Matlab text file opts varying for similar files
1 view (last 30 days)
Show older comments
Hi, I have 2 text files with the same amount of columns/headers, when a measurement is not completed it fills in the field with an "UND" - which can be "UND. -60001" or "UND. -62011". I have a script which usually has no problems but when it does it has been very difficult to pin down the cause, I have noticed by reading the opts that it is treating the two files differently, mfile and 2 data files attached.I don't see why the files should be treated any differently, any ideas?

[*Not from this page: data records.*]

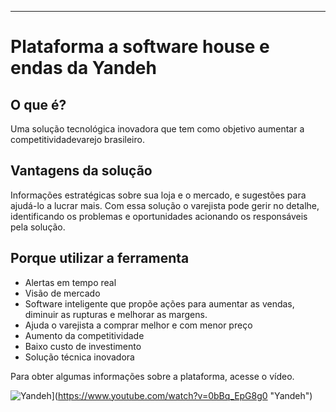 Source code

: ---

<h1 id="plataforma-ivendas-da-yandeh">Plataforma a software house e endas da Yandeh</h1>
<h2 id="o-que-é">O que é?</h2>
<p>Uma solução tecnológica inovadora que tem como objetivo aumentar a competitividadevarejo brasileiro.</p>
<h2 id="vantagens-da-solução">Vantagens da solução</h2>
<p>
Informações estratégicas sobre sua loja e o mercado, e sugestões para ajudá-lo a lucrar mais. Com essa solução o varejista pode gerir no detalhe, identificando os problemas e oportunidades acionando os responsáveis pela solução.</p>
<h2 id="porque-utilizar-a-ferramenta">Porque utilizar a ferramenta</h2>
<ul>
<li>Alertas em tempo real</li>
<li>Visão de mercado</li>
<li>Software inteligente que propõe ações para aumentar as vendas, diminuir as rupturas e melhorar as margens.</li>
<li>Ajuda o varejista a comprar melhor e com menor preço</li>
<li>Aumento da competitividade</li>
<li>Baixo custo de investimento</li>
<li>Solução técnica inovadora</li>
</ul>
<p>Para obter algumas informações sobre a plataforma, acesse o vídeo.

![Yandeh](https://i.imgur.com/OI5Y2Ay.png)](https://www.youtube.com/watch?v=0bBq_EpG8g0 "Yandeh")

<!--stackedit_data:
eyJoaXN0b3J5IjpbLTE0ODkyNjQ0MzNdfQ==
--> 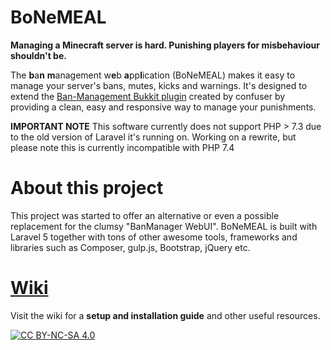 # BoNeMEAL
**Managing a Minecraft server is hard. Punishing players for misbehaviour shouldn't be.**

The **b**a**n** **m**anagement w**e**b **a**pp**l**ication (BoNeMEAL) makes it easy to manage your server's bans, mutes, kicks and warnings. It's designed to extend the [Ban-Management Bukkit plugin](http://dev.bukkit.org/bukkit-plugins/ban-management/) created by confuser by providing a clean, easy and responsive way to manage your punishments.

**IMPORTANT NOTE** This software currently does not support PHP > 7.3 due to the old version of Laravel it's running on. Working on a rewrite, but please note this is currently incompatible with PHP 7.4

# About this project

This project was started to offer an alternative or even a possible replacement for the clumsy "BanManager WebUI".
BoNeMEAL is built with Laravel 5 together with tons of other awesome tools, frameworks and libraries such as Composer, gulp.js, Bootstrap, jQuery etc.

# [Wiki](https://github.com/ftbastler/BoNeMEAL/wiki)

Visit the wiki for a **setup and installation guide** and other useful resources.

[![CC BY-NC-SA 4.0](https://i.creativecommons.org/l/by-nc-sa/4.0/80x15.png)](https://github.com/ftbastler/BoNeMEAL/blob/master/LICENSE.md)
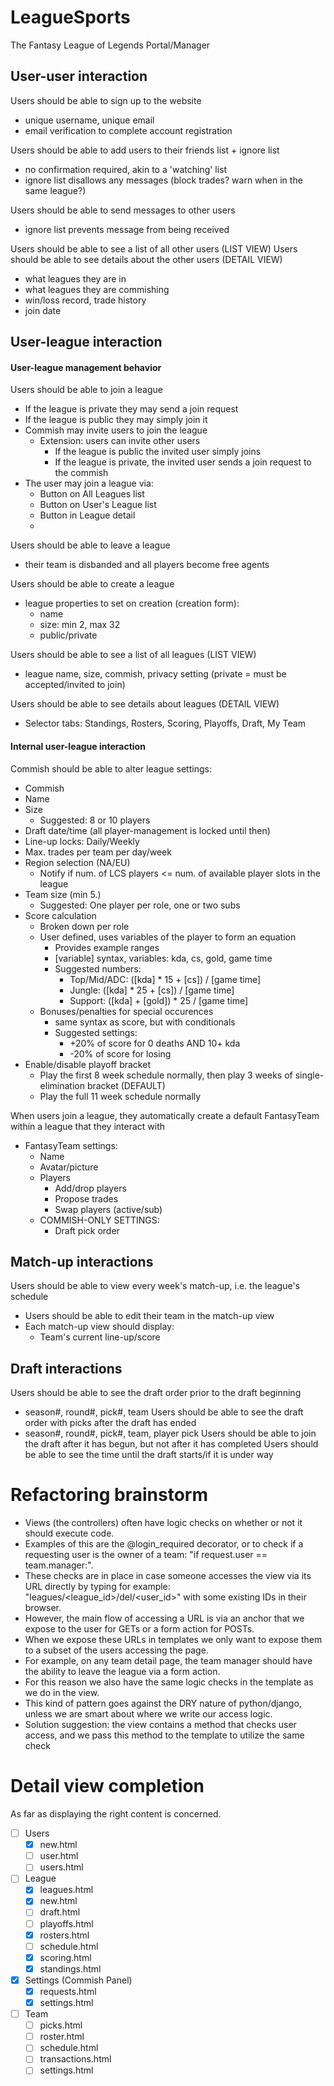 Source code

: LeagueSports
==============
The Fantasy League of Legends Portal/Manager


User-user interaction
----------------------
Users should be able to sign up to the website
* unique username, unique email
* email verification to complete account registration

Users should be able to add users to their friends list + ignore list
* no confirmation required, akin to a 'watching' list
* ignore list disallows any messages (block trades? warn when in the same league?)

Users should be able to send messages to other users
* ignore list prevents message from being received

Users should be able to see a list of all other users (LIST VIEW)
Users should be able to see details about the other users (DETAIL VIEW)
* what leagues they are in
* what leagues they are commishing
* win/loss record, trade history
* join date
    
User-league interaction
----------------------
#### User-league management behavior

Users should be able to join a league
   * If the league is private they may send a join request
   * If the league is public they may simply join it
   * Commish may invite users to join the league
     * Extension: users can invite other users
         * If the league is public the invited user simply joins
         * If the league is private, the invited user sends a join request to the commish
   * The user may join a league via:
     * Button on All Leagues list
     * Button on User's League list
     * Button in League detail
     * 
Users should be able to leave a league
   * their team is disbanded and all players become free agents
    
Users should be able to create a league
   * league properties to set on creation (creation form):
     * name
     * size: min 2, max 32
     * public/private
    
Users should be able to see a list of all leagues (LIST VIEW)
   * league name, size, commish, privacy setting (private = must be accepted/invited to join)
    
Users should be able to see details about leagues (DETAIL VIEW)
   * Selector tabs: Standings, Rosters, Scoring, Playoffs, Draft, My Team
        
    
#### Internal user-league interaction

Commish should be able to alter league settings:
   * Commish
   * Name
   * Size 
     * Suggested: 8 or 10 players
   * Draft date/time (all player-management is locked until then)
   * Line-up locks: Daily/Weekly
   * Max. trades per team per day/week
   * Region selection (NA/EU)
     * Notify if num. of LCS players <= num. of available player slots in the league
   * Team size (min 5.)
     * Suggested: One player per role, one or two subs
   * Score calculation
     * Broken down per role
     * User defined, uses variables of the player to form an equation
         * Provides example ranges
         * [variable] syntax, variables: kda, cs, gold, game time
         * Suggested numbers:
             * Top/Mid/ADC: ([kda] * 15 + [cs]) / [game time]
             * Jungle: ([kda] * 25 + [cs]) / [game time]
             * Support: ([kda] + [gold]) * 25 / [game time]
     * Bonuses/penalties for special occurences
         * same syntax as score, but with conditionals
         * Suggested settings:
             * +20% of score for 0 deaths AND 10+ kda
             * -20% of score for losing
   * Enable/disable playoff bracket
     * Play the first 8 week schedule normally, then play 3 weeks of single-elimination bracket (DEFAULT)
     * Play the full 11 week schedule normally

     
When users join a league, they automatically create a default FantasyTeam within a league that they interact with
* FantasyTeam settings:
    * Name
    * Avatar/picture
    * Players
        * Add/drop players
        * Propose trades
        * Swap players (active/sub)
    * COMMISH-ONLY SETTINGS:
        * Draft pick order
    

Match-up interactions
----------------------
Users should be able to view every week's match-up, i.e. the league's schedule
   * Users should be able to edit their team in the match-up view
   * Each match-up view should display:
     * Team's current line-up/score
    

Draft interactions
----------------------
Users should be able to see the draft order prior to the draft beginning
   * season#, round#, pick#, team
Users should be able to see the draft order with picks after the draft has ended
   * season#, round#, pick#, team, player pick
Users should be able to join the draft after it has begun, but not after it has completed
Users should be able to see the time until the draft starts/if it is under way

Refactoring brainstorm
=======================
* Views (the controllers) often have logic checks on whether or not it should execute code.
* Examples of this are the @login_required decorator, or to check if a requesting user is the owner of a team: "if request.user == team.manager:".
* These checks are in place in case someone accesses the view via its URL directly by typing for example: "leagues/<league_id>/del/<user_id>" with some existing IDs in their browser.
* However, the main flow of accessing a URL is via an anchor that we expose to the user for GETs or a form action for POSTs.
* When we expose these URLs in templates we only want to expose them to a subset of the users accessing the page.
* For example, on any team detail page, the team manager should have the ability to leave the league via a form action.
* For this reason we also have the same logic checks in the template as we do in the view.
* This kind of pattern goes against the DRY nature of python/django, unless we are smart about where we write our access logic.
* Solution suggestion: the view contains a method that checks user access, and we pass this method to the template to utilize the same check

Detail view completion 
=======================
As far as displaying the right content is concerned.

- [ ] Users
    - [x] new.html
    - [ ] user.html
    - [ ] users.html
    
- [ ] League
    - [x] leagues.html
    - [x] new.html
    - [ ] draft.html
    - [ ] playoffs.html
    - [x] rosters.html
    - [ ] schedule.html
    - [x] scoring.html
    - [x] standings.html
    
- [x] Settings (Commish Panel)
    - [x] requests.html
    - [x] settings.html
    
- [ ]  Team
    - [ ] picks.html
    - [ ] roster.html
    - [ ] schedule.html
    - [ ] transactions.html
    - [ ] settings.html
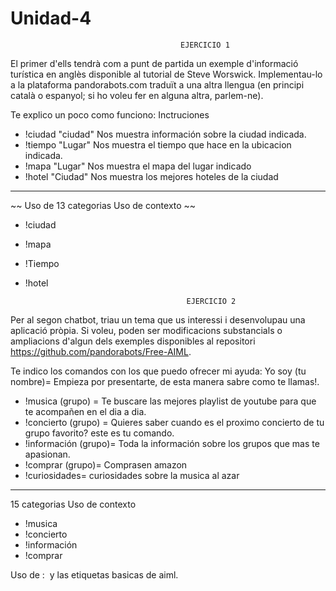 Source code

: # Unidad-4
                                          EJERCICIO 1
El primer d'ells tendrà com a punt de partida un exemple d'informació turística en anglès 
disponible al tutorial de Steve Worswick. Implementau-lo a la plataforma pandorabots.com 
traduït a una altra llengua (en principi català o espanyol; si ho voleu fer en alguna altra, parlem-ne).

Te explico un poco como funciono:
Inctruciones
 
- !ciudad "ciudad"   Nos muestra información sobre la ciudad indicada.
- !tiempo "Lugar"    Nos muestra el tiempo que hace en la ubicacion indicada.
- !mapa   "Lugar"    Nos muestra el mapa del lugar indicado
- !hotel  "Ciudad"   Nos muestra los mejores hoteles de la ciudad
--------------------------------------------------------------------------
~~
Uso de 13 categorias
Uso de contexto
~~
- !ciudad
- !mapa
- !Tiempo
- !hotel

                                          EJERCICIO 2

Per al segon chatbot, triau un tema que us interessi i desenvolupau una aplicació pròpia. 
Si voleu, poden ser modificacions substancials o ampliacions d'algun dels exemples disponibles al repositori 
https://github.com/pandorabots/Free-AIML.


Te indico los comandos con los que puedo ofrecer mi ayuda: 
   Yo soy (tu nombre)= Empieza por presentarte, de esta manera sabre como te llamas!. 
   -  !musica (grupo)  = Te buscare las mejores playlist de youtube para que te acompañen en el dia a dia.
   -  !concierto (grupo) = Quieres saber cuando es el proximo concierto de tu grupo favorito? este es tu comando.
   -  !información (grupo)= Toda la información sobre los grupos que mas te apasionan.
   -  !comprar (grupo)= Comprasen amazon
   -  !curiosidades= curiosidades sobre la musica al azar
----------------------------------------------------------------------------

15 categorias
Uso de contexto
- !musica
- !concierto 
- !información
- !comprar

Uso de :
<carousel>
<card>
<image>
<random>
y las etiquetas basicas de aiml.
<srai>
<template>
<pattern>
<that>
etc....
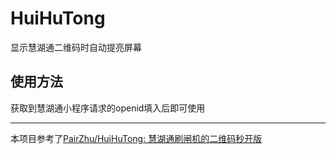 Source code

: # HuiHuTong
显示慧湖通二维码时自动提亮屏幕

## 使用方法
获取到慧湖通小程序请求的openid填入后即可使用

---
本项目参考了[PairZhu/HuiHuTong: 慧湖通刷闸机的二维码秒开版](https://github.com/PairZhu/HuiHuTong) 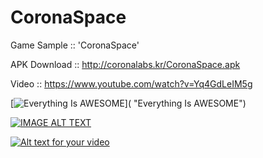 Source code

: # CoronaSpace
Game Sample :: 'CoronaSpace'

APK Download ::
http://coronalabs.kr/CoronaSpace.apk

Video ::
https://www.youtube.com/watch?v=Yq4GdLeIM5g

[![Everything Is AWESOME](http://wonhada.com/wp-content/uploads/2016/01/gamesample.jpg)]( "Everything Is AWESOME")

[![IMAGE ALT TEXT](http://wonhada.com/wp-content/uploads/2016/01/gamesample.jpg)](http://www.youtube.com/watch?v=Yq4GdLeIM5g "Video Title")

[![Alt text for your video](http://wonhada.com/wp-content/uploads/2016/01/gamesample.jpg)](http://youtu.be/Yq4GdLeIM5g)
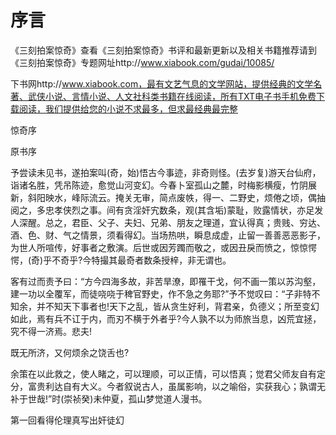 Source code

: # 序言
《三刻拍案惊奇》查看《三刻拍案惊奇》书评和最新更新以及相关书籍推荐请到《三刻拍案惊奇》专题网址http://www.xiabook.com/gudai/10085/

下书网http://www.xiabook.com，最有文艺气息的文学网站，提供经典的文学名著、武侠小说、言情小说、人文社科类书籍在线阅读，所有TXT电子书手机免费下载阅读，我们提供给您的小说不求最多，但求最经典最完整

惊奇序

原书序

予尝读未见书，遂拍案叫(奇，始)悟古今事迹，非奇则怪。(去岁复)游天台仙府，诣诸名胜，凭吊陈迹，愈觉山河变幻。今春卜室孤山之麓，时梅影横瘦，竹阴展新，斜阳映水，峰际流云。掩关无审，简点废帙，得一、二野史，烦倦之顷，偶抽阅之，多忠孝侠烈之事。间有贪淫奸宄数条，观(其含垢)蒙耻，败露情状，亦足发人深醒。总之，君臣、父子、夫妇、兄弟、朋友之理道，宜认得真；贵贱、穷达、酒、色、财、气之情景，须看得幻。当场热哄，瞬息成虚，止留一善善恶恶影子，为世人所喧传，好事者之敷演。后世或因芳躅而敬之，或因丑戾而愤之，惊惊愕愕，(奇)乎不奇乎?今特撮其最奇者数条授梓，非无谓也。

客有过而责予曰：“方今四海多故，非苦旱潦，即罹干戈，何不画一策以苏沟壑，建一功以全覆军，而徒哓哓于稗官野史，作不急之务耶?”予不觉叹曰：“子非特不知余，并不知天下事者也!天下之乱，皆从贪生好利，背君亲，负德义；所至变幻如此，焉有兵不讧于内，而刃不横于外者乎?今人孰不以为师旅当息，凶荒宜拯，究不得一济焉。悲夫!

既无所济，又何烦余之饶舌也?

余策在以此救之，使人睹之，可以理顺，可以正情，可以悟真；觉君父师友自有定分，富贵利达自有大义。今者叙说古人，虽属影响，以之喻俗，实获我心；孰谓无补于世哉!”时(崇祯癸)未仲夏，孤山梦觉道人漫书。

第一回看得伦理真写出奸徒幻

The file that reads in ok has this in its 'opts'.
opts =
DelimitedTextImportOptions with properties:
Format Properties:
Delimiter: {'\t'}
Whitespace: '\b '
LineEnding: {'\n' '\r' '\r\n'}
CommentStyle: {}
ConsecutiveDelimitersRule: 'split'
LeadingDelimitersRule: 'keep'
EmptyLineRule: 'skip'
Encoding: 'ISO-8859-1'
Replacement Properties:
MissingRule: 'fill'
ImportErrorRule: 'fill'
ExtraColumnsRule: 'addvars'
Variable Import Properties: Set types by name using setvartype
VariableNames: {'Nozzle_number', 'Frequency_khz', 'Velocity_ms' ... and 4 more}
VariableTypes: {'char', 'double', 'double' ... and 4 more}
SelectedVariableNames: {'Nozzle_number', 'Frequency_khz', 'Velocity_ms' ... and 4 more}
VariableOptions: Show all 7 VariableOptions
Whereas the file which does not load properly has this in its opts
opts =
DelimitedTextImportOptions with properties:
Format Properties:
Delimiter: {'\t' ' '}
Whitespace: '\b'
LineEnding: {'\n' '\r' '\r\n'}
CommentStyle: {}
ConsecutiveDelimitersRule: 'join'
LeadingDelimitersRule: 'ignore'
EmptyLineRule: 'skip'
Encoding: 'ISO-8859-1'
Replacement Properties:
MissingRule: 'fill'
ImportErrorRule: 'fill'
ExtraColumnsRule: 'addvars'
Variable Import Properties: Set types by name using setvartype
VariableNames: {'Var1', 'Var2', 'Var3' ... and 6 more}
VariableTypes: {'char', 'double', 'char' ... and 6 more}
SelectedVariableNames: {'Var1', 'Var2', 'Var3' ... and 6 more}
VariableOptions: Show all 9 VariableOptions
0 Comments
Accepted Answer
dpb
on 18 Jun 2018
Edited: dpb
on 18 Jun 2018
The difference is that the second file has the UND indicator in the first data line whereas the first file has a completed record. It is that record that the options routine uses to try to parse the file and so for that file there are what appear to be nine variables in the data record but there are only six column names. That mismatch creates confusion.
In this case I would suggest to not call detectImportOptions(files(jj).name) but to use a specific hand-built options object for these files or dispense with it entirely and pass everything needed as named parameter pairs in the readtable call.
ADDENDUM
After looking at your files, I think I'd go at this somewhat differently; I'd just let readtable bring in the file as cell array, do the substitution on the bad data and convert. Is it likely there's ever a file that doesn't have at least one UND in the numeric data fields?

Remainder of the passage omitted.